Large-scale dynamic structural experiments such as shake table tests bring challenges to image analysis in stereo camera calibration and synchronization [25]. Compared to slow structural experiments subject to monotonic or cyclic loadings, dynamic structural experiments exhibit the effects of inertia forces, viscosity, and material strain rates. Cameras installed inside the specimen would shake during the experiment and require a correction algorithm to partially mitigate the errors [26]. Installing cameras outside the shake table can avoid this shaking, but large-scale measurement of a region makes it difficult to carry out stereo calibration, owing to the lack of large rigid calibration boards. While stereo triangulation is normally used with synchronously controlled high-speed cameras [27], without perfect satisfactory synchronization, the time difference between cameras may cause significant stereo triangulation errors.

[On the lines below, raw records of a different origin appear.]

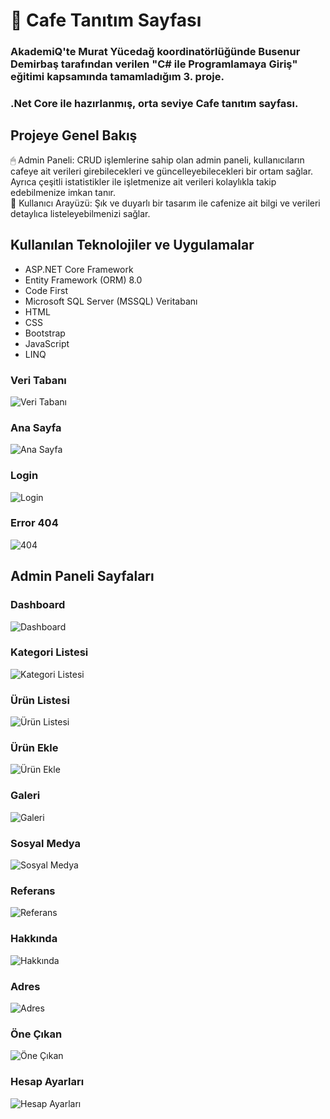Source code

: <h1> 🚀 Cafe Tanıtım Sayfası</h1>
<h3>AkademiQ'te Murat Yücedağ koordinatörlüğünde Busenur Demirbaş tarafından verilen "C# ile Programlamaya Giriş" eğitimi kapsamında tamamladığım 3. proje.</h3>
<h3>.Net Core ile hazırlanmış, orta seviye Cafe tanıtım sayfası.</h3>
<h2>Projeye Genel Bakış</h2>
<p>🖱 Admin Paneli: CRUD işlemlerine sahip olan admin paneli, kullanıcıların cafeye ait verileri girebilecekleri ve güncelleyebilecekleri bir ortam sağlar. Ayrıca çeşitli istatistikler ile işletmenize ait verileri kolaylıkla takip edebilmenize imkan tanır.
  <br/>
  👤 Kullanıcı Arayüzü: Şık ve duyarlı bir tasarım ile cafenize ait bilgi ve verileri detaylıca listeleyebilmenizi sağlar.
</p>


<h2>Kullanılan Teknolojiler ve Uygulamalar</h2>
<ul>
<li>ASP.NET Core Framework</li>
<li>Entity Framework (ORM) 8.0 </li>
<li>Code First</li>
<li>Microsoft SQL Server (MSSQL) Veritabanı</li>
<li>HTML</li>
<li>CSS</li>
<li>Bootstrap</li>
<li>JavaScript</li>
<li>LINQ</li>
</ul>

<h3>Veri Tabanı</h3>
<img src="https://github.com/user-attachments/assets/c1f518b9-b47d-4a2c-90df-ab53124b5dd4" title="Veri Tabanı" alt="Veri Tabanı">

<h3>Ana Sayfa</h3>
<img src="https://github.com/user-attachments/assets/8a603486-0bb4-4b1f-b23a-eb45e6ea466b" title="Ana Sayfa" alt="Ana Sayfa">

<h3>Login</h3>
<img src="https://github.com/user-attachments/assets/f2edd025-68ef-4f8e-89a2-9c82012ad82e" title="Login" alt="Login">

<h3>Error 404</h3>
<img src="https://github.com/user-attachments/assets/e59cf883-d8a0-4aa0-8aee-4605ce260374" title="404" alt="404">

<h2>Admin Paneli Sayfaları</h2>
<h3>Dashboard</h3>
<img src="https://github.com/user-attachments/assets/421cd1c1-9cf6-4f23-9e22-6ef7e8ca5f10" title="Dashboard" alt="Dashboard">

<h3>Kategori Listesi</h3>
<img src="https://github.com/user-attachments/assets/49e622a1-3dc8-4ff9-8b09-afd2e897f4c0" title="Kategori Listesi" alt="Kategori Listesi">

<h3>Ürün Listesi</h3>
<img src="https://github.com/user-attachments/assets/148d6236-66c3-441c-aa98-4b6f269bb999" title="Ürün Listesi" alt="Ürün Listesi">

<h3>Ürün Ekle</h3>
<img src="https://github.com/user-attachments/assets/ced41f22-d20a-4303-b2f0-b54d8feba679" title="Ürün Ekle" alt="Ürün Ekle">

<h3>Galeri</h3>
<img src="https://github.com/user-attachments/assets/9df50413-57e5-4319-98c8-ab80722087d7" title="Galeri" alt="Galeri">

<h3>Sosyal Medya</h3>
<img src="https://github.com/user-attachments/assets/2c8e9f31-5baa-47a9-8564-2bb3691da776" title="Sosyal Medya" alt="Sosyal Medya">

<h3>Referans</h3>
<img src="https://github.com/user-attachments/assets/fdcda081-3f56-4fb4-b5c1-3d3101dd6f4c" title="Referans" alt="Referans">

<h3>Hakkında</h3>
<img src="https://github.com/user-attachments/assets/85137dd4-5bed-47fc-a55a-cd0f25c22343" title="Hakkında" alt="Hakkında">

<h3>Adres</h3>
<img src="https://github.com/user-attachments/assets/e5cb4647-3ba4-4a21-9e76-6cc03269fa66" title="Adres" alt="Adres">

<h3>Öne Çıkan</h3>
<img src="https://github.com/user-attachments/assets/25cb214a-289a-47ef-9361-ed6a627bf8eb" title="Öne Çıkan" alt="Öne Çıkan">

<h3>Hesap Ayarları</h3>
<img src="https://github.com/user-attachments/assets/b52410d9-452f-4418-b294-b135372171c0" title="Hesap Ayarları" alt="Hesap Ayarları">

Some experiments have used a single camera with a v-shaped mirror to create a virtual stereo system to bypass this synchronization problem [28], but this is only suitable for small-scale experiments.

To solve calibration and synchronization problems, this work develops two types of calibration approach: (1) two-stage calibration and (2) single-image calibration, and proposes a synchronization method to reduce the error induced by the cameras’ time difference. Two shake table experiments were used to verify and demonstrate the effects of the approaches and to demonstrate the measurement of dynamic displacements in the experiments.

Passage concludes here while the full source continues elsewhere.